**THE PROBLEM**
What you return must be the lines from the first one below through the one containing "2. **View Project Analytics**", exactly and with pictures excluded.

---------- DATA FOR THE TASK ----------

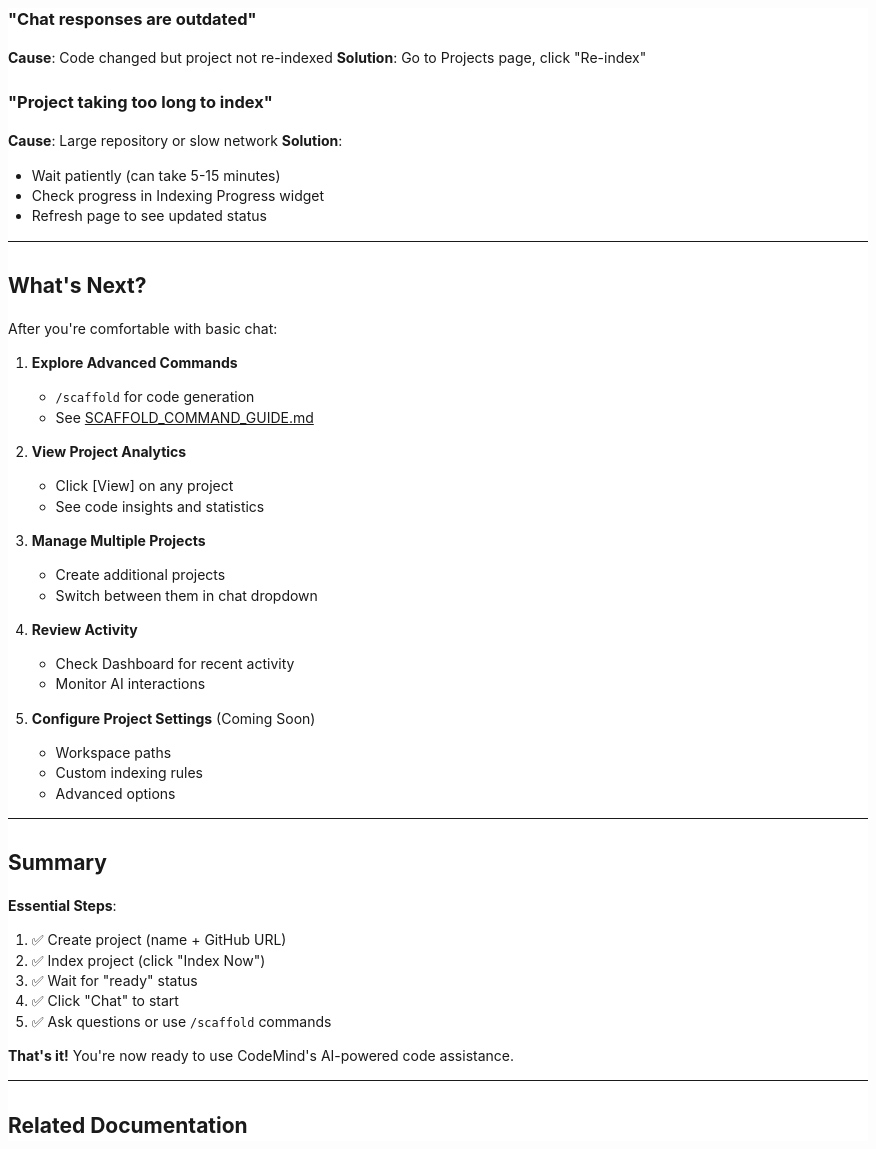 ### "Chat responses are outdated"
**Cause**: Code changed but project not re-indexed
**Solution**: Go to Projects page, click "Re-index"

### "Project taking too long to index"
**Cause**: Large repository or slow network
**Solution**: 
- Wait patiently (can take 5-15 minutes)
- Check progress in Indexing Progress widget
- Refresh page to see updated status

---

## What's Next?

After you're comfortable with basic chat:

1. **Explore Advanced Commands**
   - `/scaffold` for code generation
   - See [SCAFFOLD_COMMAND_GUIDE.md](../SCAFFOLD_COMMAND_GUIDE.md)

2. **View Project Analytics**
   - Click [View] on any project
   - See code insights and statistics

3. **Manage Multiple Projects**
   - Create additional projects
   - Switch between them in chat dropdown

4. **Review Activity**
   - Check Dashboard for recent activity
   - Monitor AI interactions

5. **Configure Project Settings** (Coming Soon)
   - Workspace paths
   - Custom indexing rules
   - Advanced options

---

## Summary

**Essential Steps**:
1. ✅ Create project (name + GitHub URL)
2. ✅ Index project (click "Index Now")
3. ✅ Wait for "ready" status
4. ✅ Click "Chat" to start
5. ✅ Ask questions or use `/scaffold` commands

**That's it!** You're now ready to use CodeMind's AI-powered code assistance.

---

## Related Documentation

----------

**SOLUTION FOR THIS TASK**
 ### "Chat responses are outdated"
**Cause**: Code changed but project not re-indexed
**Solution**: Go to Projects page, click "Re-index"

### "Project taking too long to index"
**Cause**: Large repository or slow network
**Solution**: 
- Wait patiently (can take 5-15 minutes)
- Check progress in Indexing Progress widget
- Refresh page to see updated status

---

## What's Next?

After you're comfortable with basic chat:

1. **Explore Advanced Commands**
   - `/scaffold` for code generation
   - See [SCAFFOLD_COMMAND_GUIDE.md](../SCAFFOLD_COMMAND_GUIDE.md)

2. **View Project Analytics**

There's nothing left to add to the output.